Each line that has the string "such" must be copied from the records below.

[Stored data entries]
=== Begin Enclosure ===
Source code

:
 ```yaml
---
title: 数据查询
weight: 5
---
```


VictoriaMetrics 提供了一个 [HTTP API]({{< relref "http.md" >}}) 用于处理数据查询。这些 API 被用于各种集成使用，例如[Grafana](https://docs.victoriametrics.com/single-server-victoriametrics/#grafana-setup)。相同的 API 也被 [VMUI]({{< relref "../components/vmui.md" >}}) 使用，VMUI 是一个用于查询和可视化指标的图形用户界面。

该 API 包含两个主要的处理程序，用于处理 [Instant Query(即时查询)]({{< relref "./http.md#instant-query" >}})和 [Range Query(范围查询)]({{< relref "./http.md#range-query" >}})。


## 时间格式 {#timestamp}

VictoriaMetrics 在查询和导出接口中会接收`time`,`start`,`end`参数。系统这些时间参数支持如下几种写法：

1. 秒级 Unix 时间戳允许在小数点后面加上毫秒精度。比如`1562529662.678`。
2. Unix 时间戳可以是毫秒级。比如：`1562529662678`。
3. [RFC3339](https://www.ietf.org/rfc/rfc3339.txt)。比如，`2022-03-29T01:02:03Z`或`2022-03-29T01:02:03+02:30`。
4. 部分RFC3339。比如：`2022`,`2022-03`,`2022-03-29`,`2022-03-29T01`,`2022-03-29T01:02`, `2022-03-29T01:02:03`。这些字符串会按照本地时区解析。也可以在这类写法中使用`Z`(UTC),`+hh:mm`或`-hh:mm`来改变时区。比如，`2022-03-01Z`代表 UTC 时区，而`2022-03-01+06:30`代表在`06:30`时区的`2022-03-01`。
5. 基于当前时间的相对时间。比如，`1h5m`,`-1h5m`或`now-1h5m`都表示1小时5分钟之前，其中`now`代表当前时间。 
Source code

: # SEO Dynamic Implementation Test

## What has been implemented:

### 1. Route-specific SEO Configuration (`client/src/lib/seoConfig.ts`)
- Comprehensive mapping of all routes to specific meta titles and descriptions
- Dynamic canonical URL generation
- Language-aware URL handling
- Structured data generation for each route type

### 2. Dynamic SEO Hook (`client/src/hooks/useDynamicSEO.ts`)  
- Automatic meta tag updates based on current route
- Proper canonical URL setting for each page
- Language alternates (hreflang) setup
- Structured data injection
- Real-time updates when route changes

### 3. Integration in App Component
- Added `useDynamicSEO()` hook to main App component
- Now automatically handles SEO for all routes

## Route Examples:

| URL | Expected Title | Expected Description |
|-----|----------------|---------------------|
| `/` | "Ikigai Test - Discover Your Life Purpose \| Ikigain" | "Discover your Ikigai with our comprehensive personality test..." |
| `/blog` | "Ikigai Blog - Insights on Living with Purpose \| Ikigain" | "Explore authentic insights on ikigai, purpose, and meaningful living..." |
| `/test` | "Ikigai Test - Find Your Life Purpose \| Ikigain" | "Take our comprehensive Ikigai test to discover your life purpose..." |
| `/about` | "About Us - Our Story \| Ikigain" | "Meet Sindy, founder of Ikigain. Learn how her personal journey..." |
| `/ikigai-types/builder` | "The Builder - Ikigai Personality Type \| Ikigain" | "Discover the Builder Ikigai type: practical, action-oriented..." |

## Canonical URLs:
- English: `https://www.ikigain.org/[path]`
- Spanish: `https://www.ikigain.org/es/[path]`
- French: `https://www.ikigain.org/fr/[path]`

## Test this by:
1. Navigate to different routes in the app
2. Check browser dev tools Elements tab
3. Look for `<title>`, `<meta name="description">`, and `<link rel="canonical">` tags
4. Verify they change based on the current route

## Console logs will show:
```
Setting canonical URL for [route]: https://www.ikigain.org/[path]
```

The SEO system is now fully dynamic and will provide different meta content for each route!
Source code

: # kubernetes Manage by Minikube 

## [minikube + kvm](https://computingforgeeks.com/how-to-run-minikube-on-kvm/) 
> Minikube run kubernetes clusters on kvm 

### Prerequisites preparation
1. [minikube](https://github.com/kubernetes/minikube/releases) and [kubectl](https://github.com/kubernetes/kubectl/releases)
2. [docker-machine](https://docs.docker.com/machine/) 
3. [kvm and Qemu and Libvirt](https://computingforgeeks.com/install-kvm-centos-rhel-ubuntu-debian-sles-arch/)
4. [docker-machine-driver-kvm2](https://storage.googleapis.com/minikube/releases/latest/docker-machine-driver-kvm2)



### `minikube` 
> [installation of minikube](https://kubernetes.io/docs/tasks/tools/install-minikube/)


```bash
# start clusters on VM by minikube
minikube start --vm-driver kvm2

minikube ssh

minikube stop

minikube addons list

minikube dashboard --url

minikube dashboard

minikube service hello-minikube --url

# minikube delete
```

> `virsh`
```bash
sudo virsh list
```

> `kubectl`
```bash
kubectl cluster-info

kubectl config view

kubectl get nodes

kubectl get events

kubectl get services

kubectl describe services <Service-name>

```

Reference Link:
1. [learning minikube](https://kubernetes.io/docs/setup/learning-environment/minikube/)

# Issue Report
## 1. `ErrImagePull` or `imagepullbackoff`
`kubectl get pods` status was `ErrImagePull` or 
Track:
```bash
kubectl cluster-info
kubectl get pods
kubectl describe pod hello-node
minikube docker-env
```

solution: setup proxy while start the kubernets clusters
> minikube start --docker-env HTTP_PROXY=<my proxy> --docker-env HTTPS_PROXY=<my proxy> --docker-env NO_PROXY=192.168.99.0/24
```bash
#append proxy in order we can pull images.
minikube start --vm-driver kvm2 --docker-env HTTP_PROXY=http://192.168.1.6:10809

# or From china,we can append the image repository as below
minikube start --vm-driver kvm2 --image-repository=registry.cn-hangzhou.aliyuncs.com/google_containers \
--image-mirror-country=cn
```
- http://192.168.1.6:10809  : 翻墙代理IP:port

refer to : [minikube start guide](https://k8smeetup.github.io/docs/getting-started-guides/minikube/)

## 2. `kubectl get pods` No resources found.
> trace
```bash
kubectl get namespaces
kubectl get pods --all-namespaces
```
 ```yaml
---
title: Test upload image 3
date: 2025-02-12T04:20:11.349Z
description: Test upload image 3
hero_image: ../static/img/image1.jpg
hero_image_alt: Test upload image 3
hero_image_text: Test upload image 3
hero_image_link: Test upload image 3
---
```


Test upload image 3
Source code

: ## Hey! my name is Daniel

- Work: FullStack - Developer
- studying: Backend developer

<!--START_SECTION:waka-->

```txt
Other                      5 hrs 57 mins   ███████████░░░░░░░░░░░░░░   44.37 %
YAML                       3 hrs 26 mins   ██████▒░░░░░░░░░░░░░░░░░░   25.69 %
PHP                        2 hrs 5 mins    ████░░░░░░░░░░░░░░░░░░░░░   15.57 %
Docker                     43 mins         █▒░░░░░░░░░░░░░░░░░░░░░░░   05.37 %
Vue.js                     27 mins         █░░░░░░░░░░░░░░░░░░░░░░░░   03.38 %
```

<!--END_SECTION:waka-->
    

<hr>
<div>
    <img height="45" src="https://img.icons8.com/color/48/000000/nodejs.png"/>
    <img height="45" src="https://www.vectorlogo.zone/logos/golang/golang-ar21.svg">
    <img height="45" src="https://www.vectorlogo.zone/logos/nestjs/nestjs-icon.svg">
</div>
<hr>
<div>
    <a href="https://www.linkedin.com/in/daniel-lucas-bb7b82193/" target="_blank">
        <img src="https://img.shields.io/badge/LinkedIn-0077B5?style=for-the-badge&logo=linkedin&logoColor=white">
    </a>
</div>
=== End Enclosure ===
=== Begin Enclosure ===
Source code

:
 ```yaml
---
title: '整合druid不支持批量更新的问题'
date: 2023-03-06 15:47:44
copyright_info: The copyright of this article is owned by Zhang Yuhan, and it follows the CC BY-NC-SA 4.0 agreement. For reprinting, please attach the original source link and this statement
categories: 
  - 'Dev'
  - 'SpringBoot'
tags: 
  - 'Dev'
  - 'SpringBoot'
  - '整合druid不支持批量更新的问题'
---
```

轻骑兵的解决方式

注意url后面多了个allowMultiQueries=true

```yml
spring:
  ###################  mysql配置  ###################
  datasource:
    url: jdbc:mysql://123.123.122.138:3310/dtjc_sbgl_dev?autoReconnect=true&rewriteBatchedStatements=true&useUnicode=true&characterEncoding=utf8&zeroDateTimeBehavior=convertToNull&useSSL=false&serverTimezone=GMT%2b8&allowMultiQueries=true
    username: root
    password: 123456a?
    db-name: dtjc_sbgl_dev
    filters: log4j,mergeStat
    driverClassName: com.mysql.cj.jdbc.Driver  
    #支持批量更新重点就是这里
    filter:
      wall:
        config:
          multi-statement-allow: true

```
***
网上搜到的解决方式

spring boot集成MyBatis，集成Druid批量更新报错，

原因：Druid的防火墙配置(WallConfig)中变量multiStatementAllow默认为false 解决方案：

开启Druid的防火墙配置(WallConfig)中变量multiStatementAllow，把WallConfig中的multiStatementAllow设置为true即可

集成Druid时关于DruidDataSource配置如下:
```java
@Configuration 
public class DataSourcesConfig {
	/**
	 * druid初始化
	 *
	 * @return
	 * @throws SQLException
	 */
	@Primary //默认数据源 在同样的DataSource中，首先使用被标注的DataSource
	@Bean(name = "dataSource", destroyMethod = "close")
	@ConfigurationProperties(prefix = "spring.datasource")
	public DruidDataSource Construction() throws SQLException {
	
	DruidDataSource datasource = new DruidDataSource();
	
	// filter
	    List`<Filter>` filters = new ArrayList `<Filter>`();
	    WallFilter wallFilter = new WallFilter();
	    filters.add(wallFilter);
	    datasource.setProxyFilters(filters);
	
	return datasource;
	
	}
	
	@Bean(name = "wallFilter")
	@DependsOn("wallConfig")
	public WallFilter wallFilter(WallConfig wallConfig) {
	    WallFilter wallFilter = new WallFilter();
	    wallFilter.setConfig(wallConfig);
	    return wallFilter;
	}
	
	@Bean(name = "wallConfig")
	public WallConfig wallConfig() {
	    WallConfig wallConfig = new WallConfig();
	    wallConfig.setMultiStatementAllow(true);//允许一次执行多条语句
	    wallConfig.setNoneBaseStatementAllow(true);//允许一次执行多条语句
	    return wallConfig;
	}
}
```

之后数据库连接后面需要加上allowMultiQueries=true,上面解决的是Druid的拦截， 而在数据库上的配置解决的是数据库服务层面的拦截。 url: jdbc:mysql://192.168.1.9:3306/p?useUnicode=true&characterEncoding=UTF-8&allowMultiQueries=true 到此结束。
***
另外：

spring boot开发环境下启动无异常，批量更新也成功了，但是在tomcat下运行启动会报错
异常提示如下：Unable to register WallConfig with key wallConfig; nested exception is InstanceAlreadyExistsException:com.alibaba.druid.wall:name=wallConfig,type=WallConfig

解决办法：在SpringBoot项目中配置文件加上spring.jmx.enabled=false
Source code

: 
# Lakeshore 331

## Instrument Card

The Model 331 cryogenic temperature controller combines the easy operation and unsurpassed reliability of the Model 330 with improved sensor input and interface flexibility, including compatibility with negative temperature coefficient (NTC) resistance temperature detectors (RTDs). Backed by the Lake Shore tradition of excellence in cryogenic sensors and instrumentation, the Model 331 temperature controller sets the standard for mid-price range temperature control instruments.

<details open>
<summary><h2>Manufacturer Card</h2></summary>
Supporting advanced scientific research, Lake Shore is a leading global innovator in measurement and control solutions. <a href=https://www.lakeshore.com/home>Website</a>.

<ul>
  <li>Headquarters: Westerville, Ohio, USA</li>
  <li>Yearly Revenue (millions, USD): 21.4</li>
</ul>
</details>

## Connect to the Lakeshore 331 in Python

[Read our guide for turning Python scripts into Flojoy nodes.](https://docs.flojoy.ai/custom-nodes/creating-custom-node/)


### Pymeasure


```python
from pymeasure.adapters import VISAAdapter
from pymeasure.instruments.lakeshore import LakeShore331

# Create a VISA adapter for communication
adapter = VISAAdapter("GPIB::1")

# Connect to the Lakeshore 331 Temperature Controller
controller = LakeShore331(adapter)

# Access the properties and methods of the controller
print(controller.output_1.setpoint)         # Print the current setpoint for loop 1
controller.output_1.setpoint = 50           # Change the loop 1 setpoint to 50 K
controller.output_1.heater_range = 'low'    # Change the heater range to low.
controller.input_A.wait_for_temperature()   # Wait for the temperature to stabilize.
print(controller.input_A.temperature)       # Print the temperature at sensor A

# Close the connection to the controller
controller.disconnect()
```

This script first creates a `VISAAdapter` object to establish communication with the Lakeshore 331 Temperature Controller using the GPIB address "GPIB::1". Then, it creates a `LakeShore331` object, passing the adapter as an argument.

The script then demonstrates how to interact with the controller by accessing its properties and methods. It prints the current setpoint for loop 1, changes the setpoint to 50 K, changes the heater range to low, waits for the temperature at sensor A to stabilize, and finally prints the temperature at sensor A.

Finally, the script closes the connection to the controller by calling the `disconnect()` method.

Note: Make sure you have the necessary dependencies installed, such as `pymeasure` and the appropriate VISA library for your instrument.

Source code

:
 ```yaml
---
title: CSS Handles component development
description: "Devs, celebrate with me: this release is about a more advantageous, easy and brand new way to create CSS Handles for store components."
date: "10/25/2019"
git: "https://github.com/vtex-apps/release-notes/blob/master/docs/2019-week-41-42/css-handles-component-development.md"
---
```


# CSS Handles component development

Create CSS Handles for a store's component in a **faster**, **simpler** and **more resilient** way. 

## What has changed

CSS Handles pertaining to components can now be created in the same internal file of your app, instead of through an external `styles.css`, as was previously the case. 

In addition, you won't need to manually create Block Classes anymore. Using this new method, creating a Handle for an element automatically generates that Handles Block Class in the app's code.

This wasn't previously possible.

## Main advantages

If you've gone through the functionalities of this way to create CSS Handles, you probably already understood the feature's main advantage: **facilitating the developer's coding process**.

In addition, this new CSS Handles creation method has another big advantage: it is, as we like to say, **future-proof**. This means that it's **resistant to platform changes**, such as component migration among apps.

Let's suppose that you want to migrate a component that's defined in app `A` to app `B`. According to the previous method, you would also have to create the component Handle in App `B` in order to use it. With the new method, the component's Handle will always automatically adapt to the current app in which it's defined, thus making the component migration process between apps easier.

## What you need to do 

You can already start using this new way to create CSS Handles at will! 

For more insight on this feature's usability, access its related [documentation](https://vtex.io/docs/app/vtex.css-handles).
=== End Enclosure ===
RESULT BELOW →
Note: Make sure you have the necessary dependencies installed, such as `pymeasure` and the appropriate VISA library for your instrument.
In addition, this new CSS Handles creation method has another big advantage: it is, as we like to say, **future-proof**. This means that it's **resistant to platform changes**, such as component migration among apps.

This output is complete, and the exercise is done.